- Problem to solve
In this exercise, the entries below include pictures. Repeat exactly the lines from the line with "Нам будет удобно" to the line with "In this book", including both, but without the pictures.

### Supplied records ###

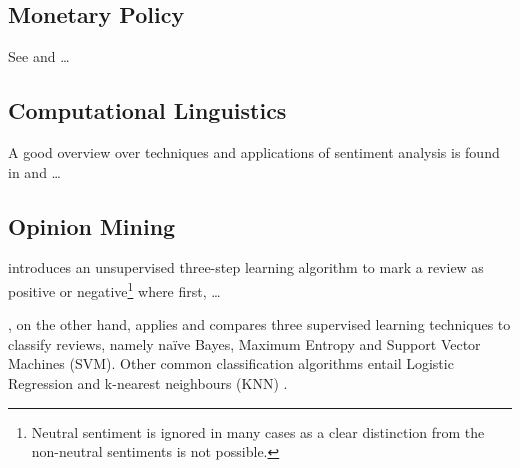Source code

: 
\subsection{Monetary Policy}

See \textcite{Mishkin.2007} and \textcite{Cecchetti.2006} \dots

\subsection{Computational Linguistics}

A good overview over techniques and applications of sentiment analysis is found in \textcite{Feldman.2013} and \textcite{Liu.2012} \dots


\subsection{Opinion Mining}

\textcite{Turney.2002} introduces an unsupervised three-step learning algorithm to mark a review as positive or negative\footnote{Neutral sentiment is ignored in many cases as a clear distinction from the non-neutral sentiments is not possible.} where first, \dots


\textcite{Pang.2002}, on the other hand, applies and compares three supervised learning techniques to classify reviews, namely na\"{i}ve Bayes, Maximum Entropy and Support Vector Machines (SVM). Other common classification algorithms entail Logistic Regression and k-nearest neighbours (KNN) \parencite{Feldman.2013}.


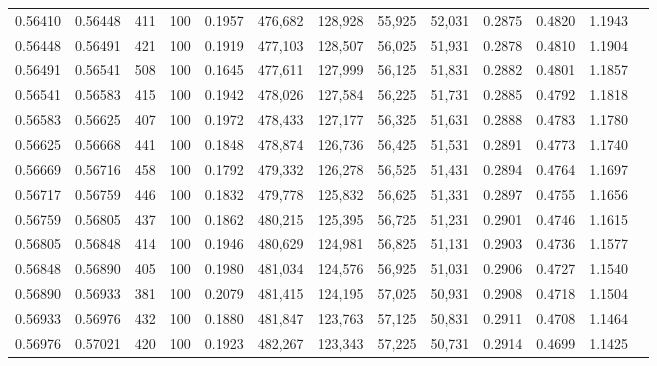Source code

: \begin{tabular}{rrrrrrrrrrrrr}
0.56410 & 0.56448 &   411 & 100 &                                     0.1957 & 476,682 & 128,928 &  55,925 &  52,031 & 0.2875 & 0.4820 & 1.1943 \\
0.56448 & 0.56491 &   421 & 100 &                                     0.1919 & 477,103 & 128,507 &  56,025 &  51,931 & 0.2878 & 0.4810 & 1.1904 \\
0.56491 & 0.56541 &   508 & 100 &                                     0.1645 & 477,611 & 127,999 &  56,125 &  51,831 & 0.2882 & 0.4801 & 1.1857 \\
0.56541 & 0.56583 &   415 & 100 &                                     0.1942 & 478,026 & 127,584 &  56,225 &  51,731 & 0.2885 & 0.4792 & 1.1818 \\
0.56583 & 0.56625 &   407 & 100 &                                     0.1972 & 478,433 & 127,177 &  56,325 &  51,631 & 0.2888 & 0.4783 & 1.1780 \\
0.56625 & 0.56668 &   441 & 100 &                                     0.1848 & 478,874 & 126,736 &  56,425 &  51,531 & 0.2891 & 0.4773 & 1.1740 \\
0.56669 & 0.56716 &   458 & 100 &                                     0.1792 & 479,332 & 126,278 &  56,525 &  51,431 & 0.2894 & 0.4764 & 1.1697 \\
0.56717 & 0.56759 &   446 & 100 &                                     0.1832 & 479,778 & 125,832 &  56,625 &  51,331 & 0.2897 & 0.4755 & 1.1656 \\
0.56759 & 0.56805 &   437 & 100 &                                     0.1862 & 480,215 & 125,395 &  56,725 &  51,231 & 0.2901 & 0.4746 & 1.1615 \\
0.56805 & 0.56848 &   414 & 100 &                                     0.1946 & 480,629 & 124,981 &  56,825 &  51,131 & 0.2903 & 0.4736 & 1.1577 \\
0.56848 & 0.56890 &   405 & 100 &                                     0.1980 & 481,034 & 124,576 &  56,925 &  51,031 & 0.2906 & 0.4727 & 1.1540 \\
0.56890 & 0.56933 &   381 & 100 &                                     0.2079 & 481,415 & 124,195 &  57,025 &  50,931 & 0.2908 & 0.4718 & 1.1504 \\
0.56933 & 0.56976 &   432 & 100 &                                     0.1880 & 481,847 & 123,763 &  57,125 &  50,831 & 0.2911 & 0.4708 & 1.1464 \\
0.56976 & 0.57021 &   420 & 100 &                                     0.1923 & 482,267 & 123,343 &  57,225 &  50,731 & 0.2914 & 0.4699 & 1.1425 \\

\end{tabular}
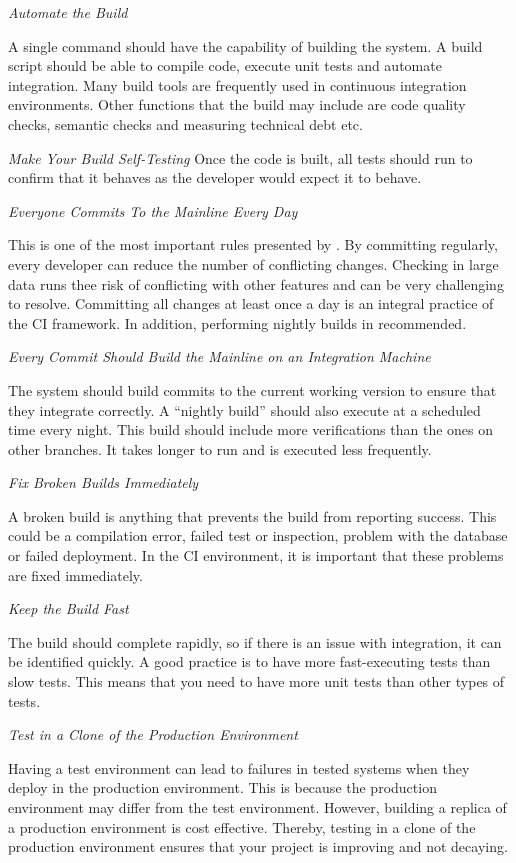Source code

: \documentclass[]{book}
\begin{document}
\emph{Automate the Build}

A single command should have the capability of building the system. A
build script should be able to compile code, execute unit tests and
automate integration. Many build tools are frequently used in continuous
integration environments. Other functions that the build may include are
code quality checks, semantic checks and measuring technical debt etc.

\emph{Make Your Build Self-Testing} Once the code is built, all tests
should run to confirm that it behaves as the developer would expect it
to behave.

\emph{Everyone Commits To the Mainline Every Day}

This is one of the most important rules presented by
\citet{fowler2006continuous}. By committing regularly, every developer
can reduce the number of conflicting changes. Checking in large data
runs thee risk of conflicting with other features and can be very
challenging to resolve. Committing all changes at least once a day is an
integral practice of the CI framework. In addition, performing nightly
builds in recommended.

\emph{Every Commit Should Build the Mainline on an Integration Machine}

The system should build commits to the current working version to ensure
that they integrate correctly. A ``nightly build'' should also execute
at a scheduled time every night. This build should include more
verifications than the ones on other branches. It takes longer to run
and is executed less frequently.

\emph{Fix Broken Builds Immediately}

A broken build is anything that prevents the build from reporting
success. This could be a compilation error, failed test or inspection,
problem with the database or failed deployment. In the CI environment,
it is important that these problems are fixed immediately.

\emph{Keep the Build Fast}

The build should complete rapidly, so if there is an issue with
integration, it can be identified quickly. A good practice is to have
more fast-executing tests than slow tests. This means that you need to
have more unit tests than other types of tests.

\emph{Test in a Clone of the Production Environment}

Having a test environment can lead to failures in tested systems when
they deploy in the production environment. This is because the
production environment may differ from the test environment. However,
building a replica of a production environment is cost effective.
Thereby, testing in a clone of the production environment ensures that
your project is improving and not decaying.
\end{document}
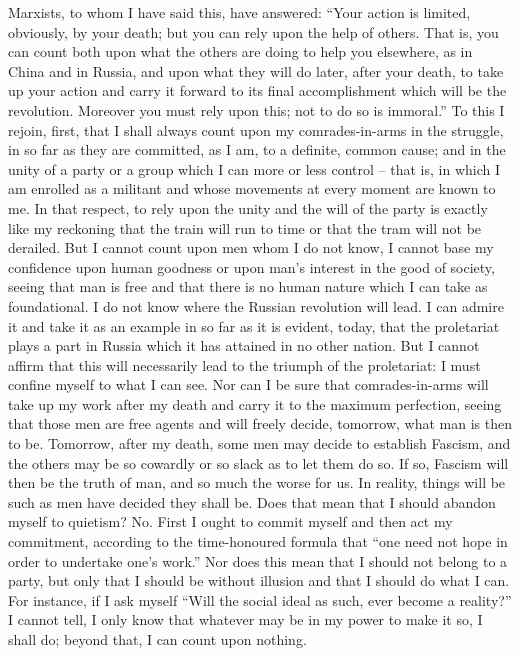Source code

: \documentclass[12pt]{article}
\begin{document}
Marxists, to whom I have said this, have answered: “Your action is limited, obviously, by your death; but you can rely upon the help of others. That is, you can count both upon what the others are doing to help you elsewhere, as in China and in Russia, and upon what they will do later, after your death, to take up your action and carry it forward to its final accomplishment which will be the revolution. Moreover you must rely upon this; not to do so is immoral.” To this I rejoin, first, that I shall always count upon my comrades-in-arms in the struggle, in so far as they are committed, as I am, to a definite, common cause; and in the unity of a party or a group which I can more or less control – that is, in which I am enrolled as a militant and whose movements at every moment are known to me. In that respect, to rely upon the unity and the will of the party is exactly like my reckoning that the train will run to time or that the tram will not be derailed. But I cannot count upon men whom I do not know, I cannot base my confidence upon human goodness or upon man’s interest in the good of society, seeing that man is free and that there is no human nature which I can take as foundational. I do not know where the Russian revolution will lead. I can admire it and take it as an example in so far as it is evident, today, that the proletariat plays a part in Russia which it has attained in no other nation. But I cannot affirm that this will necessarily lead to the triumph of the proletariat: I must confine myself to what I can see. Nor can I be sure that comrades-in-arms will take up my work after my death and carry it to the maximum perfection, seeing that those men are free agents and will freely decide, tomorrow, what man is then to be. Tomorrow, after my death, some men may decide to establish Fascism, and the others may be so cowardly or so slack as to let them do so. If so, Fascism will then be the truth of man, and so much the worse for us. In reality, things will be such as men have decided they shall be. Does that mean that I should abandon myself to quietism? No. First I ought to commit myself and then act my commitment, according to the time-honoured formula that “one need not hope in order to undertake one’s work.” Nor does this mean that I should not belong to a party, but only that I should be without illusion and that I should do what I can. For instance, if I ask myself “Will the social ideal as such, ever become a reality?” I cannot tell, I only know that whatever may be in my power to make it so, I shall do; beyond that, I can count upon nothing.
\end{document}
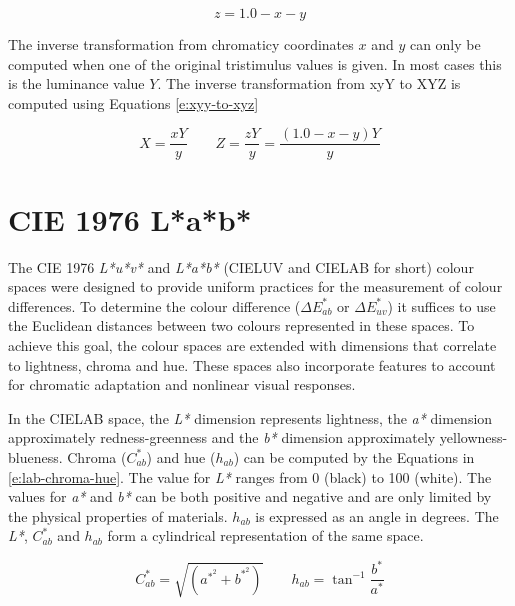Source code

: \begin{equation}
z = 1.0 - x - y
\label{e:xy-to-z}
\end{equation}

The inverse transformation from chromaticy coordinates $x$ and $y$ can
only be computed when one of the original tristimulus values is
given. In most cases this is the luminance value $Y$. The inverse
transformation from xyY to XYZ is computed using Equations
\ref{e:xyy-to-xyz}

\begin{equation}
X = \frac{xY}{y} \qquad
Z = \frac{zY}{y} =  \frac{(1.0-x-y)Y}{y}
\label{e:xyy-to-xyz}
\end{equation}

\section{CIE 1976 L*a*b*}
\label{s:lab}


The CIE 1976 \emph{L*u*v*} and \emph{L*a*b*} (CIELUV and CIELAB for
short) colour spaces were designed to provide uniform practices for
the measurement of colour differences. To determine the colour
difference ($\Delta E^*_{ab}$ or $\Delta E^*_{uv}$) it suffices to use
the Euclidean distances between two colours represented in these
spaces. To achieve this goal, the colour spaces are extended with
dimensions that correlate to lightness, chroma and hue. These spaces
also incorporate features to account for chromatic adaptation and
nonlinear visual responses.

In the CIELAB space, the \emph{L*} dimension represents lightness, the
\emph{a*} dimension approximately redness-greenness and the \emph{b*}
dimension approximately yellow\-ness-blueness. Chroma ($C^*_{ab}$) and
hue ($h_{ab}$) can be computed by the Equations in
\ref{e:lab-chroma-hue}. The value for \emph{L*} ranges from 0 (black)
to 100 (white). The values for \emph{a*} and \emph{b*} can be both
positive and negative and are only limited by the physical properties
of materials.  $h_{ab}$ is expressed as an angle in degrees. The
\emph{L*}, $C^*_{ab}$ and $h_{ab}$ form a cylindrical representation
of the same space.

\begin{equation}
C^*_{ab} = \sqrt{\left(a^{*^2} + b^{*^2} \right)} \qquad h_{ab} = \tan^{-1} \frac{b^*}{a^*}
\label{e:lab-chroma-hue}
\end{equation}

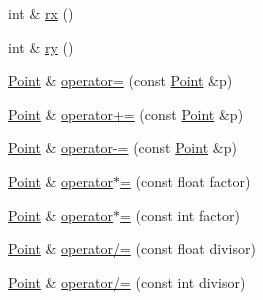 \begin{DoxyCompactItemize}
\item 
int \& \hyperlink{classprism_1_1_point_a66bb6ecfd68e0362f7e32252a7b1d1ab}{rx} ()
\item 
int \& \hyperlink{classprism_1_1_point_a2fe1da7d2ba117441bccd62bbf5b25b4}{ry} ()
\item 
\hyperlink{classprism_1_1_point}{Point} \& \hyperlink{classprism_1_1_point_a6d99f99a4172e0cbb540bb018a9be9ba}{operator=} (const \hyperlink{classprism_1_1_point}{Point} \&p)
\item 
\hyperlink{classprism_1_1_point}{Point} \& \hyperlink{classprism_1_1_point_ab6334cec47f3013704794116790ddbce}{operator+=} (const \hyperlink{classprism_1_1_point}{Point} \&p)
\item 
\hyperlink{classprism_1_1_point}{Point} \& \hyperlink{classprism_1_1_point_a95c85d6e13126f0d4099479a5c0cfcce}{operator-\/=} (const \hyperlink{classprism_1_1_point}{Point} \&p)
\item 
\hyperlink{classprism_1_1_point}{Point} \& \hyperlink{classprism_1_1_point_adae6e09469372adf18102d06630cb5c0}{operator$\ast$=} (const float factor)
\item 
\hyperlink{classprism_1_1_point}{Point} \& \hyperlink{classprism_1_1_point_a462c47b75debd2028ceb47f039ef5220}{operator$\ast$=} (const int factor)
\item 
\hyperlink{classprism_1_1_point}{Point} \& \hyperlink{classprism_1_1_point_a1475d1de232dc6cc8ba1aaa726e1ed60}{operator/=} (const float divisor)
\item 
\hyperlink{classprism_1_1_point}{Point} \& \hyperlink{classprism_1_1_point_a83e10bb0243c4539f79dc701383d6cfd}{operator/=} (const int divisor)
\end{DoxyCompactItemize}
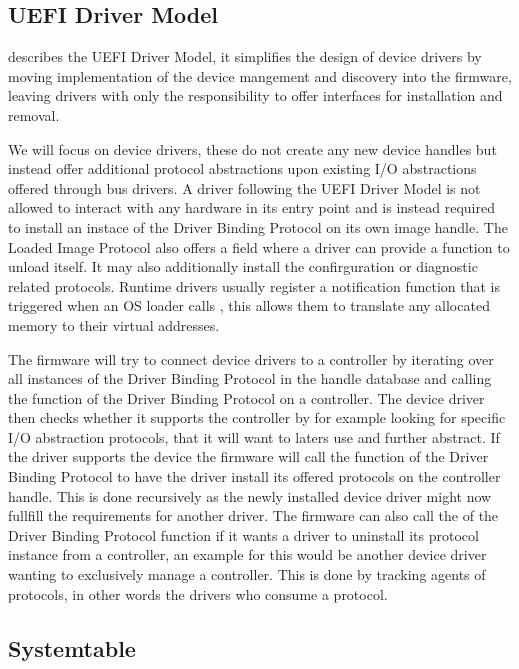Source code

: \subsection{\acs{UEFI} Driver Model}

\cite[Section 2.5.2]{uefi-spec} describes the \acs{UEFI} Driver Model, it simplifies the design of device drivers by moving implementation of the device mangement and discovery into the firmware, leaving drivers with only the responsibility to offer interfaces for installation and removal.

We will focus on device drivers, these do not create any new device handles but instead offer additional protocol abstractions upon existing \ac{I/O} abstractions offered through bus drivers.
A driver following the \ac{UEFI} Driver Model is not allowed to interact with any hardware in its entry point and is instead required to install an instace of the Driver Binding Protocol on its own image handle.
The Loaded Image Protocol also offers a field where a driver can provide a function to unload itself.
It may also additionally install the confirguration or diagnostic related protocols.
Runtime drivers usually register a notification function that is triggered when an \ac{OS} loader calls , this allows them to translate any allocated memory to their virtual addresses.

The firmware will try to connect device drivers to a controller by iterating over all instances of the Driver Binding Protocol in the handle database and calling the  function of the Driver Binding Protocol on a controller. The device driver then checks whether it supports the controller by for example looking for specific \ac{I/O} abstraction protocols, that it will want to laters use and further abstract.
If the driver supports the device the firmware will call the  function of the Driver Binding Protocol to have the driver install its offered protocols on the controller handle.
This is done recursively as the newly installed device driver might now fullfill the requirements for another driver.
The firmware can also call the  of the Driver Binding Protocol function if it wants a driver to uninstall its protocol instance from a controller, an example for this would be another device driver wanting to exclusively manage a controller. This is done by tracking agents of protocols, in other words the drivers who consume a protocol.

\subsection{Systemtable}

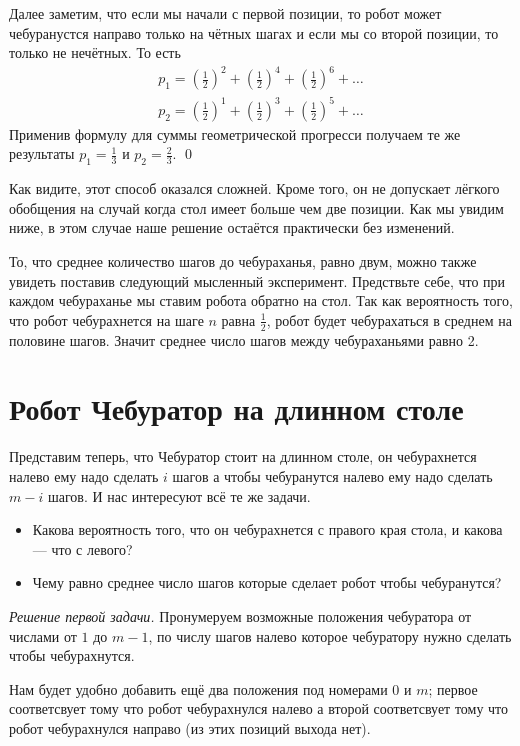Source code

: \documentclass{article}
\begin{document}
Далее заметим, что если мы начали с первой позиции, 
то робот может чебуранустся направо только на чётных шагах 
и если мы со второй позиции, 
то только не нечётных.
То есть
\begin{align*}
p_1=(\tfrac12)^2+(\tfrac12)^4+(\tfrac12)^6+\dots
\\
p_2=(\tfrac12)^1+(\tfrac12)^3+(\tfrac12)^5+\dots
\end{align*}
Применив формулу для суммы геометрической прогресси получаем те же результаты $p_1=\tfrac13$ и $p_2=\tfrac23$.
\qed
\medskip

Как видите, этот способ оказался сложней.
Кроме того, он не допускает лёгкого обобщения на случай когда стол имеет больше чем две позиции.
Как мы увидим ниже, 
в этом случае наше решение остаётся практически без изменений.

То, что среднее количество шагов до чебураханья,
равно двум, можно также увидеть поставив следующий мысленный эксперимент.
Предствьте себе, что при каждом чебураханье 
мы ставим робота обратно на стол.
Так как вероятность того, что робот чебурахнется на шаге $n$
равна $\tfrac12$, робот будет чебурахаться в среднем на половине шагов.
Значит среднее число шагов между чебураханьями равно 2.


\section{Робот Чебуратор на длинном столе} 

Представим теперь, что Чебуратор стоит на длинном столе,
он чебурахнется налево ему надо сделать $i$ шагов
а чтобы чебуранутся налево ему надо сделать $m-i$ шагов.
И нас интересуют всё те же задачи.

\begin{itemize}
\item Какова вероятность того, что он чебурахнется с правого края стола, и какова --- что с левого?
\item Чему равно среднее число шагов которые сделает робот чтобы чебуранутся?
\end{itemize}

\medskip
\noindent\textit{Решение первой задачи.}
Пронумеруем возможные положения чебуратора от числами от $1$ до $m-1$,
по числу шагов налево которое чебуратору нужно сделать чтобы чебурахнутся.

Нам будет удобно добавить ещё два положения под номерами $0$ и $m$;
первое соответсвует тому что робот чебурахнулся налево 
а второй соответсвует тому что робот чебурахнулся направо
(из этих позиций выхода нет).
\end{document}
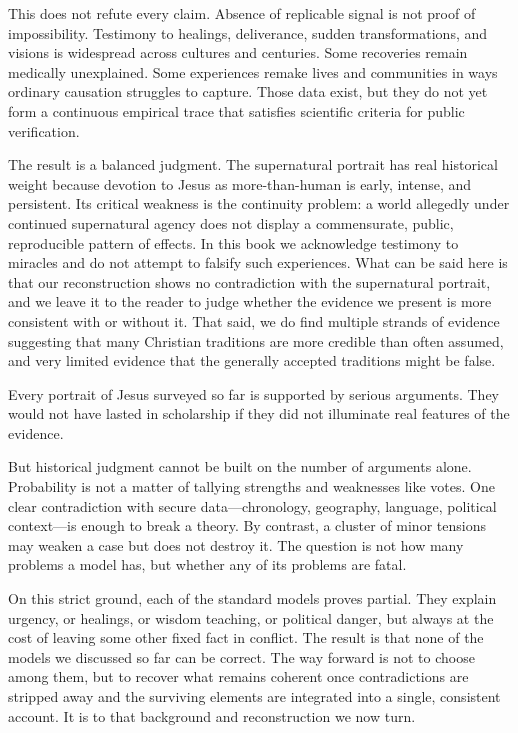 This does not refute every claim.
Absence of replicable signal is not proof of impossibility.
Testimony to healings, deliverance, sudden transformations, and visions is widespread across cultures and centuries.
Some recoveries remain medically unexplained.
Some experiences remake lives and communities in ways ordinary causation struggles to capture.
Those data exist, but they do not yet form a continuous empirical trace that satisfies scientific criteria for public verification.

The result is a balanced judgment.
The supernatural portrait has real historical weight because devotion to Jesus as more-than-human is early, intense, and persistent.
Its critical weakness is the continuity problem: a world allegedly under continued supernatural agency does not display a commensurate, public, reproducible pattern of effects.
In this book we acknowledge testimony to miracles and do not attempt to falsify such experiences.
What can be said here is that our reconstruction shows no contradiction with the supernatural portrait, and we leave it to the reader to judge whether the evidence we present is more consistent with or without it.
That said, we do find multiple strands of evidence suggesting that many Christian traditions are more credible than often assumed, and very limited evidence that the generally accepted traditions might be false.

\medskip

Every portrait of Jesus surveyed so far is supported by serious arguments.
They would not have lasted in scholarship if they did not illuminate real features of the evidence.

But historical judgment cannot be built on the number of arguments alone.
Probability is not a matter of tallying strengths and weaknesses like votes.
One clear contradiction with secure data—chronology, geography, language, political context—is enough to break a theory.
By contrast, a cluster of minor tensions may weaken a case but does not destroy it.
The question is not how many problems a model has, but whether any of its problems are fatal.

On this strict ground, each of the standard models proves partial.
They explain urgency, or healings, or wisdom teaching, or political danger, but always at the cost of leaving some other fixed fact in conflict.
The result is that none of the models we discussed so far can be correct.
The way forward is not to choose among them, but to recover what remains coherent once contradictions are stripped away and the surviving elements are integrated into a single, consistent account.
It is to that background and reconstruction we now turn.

###

- Response to the exercise
Нам будет удобно добавить ещё два положения под номерами $0$ и $m$;
первое соответсвует тому что робот чебурахнулся налево 
а второй соответсвует тому что робот чебурахнулся направо
(из этих позиций выхода нет).
\end{document}
 This does not refute every claim.
Absence of replicable signal is not proof of impossibility.
Testimony to healings, deliverance, sudden transformations, and visions is widespread across cultures and centuries.
Some recoveries remain medically unexplained.
Some experiences remake lives and communities in ways ordinary causation struggles to capture.
Those data exist, but they do not yet form a continuous empirical trace that satisfies scientific criteria for public verification.

The result is a balanced judgment.
The supernatural portrait has real historical weight because devotion to Jesus as more-than-human is early, intense, and persistent.
Its critical weakness is the continuity problem: a world allegedly under continued supernatural agency does not display a commensurate, public, reproducible pattern of effects.
In this book we acknowledge testimony to miracles and do not attempt to falsify such experiences.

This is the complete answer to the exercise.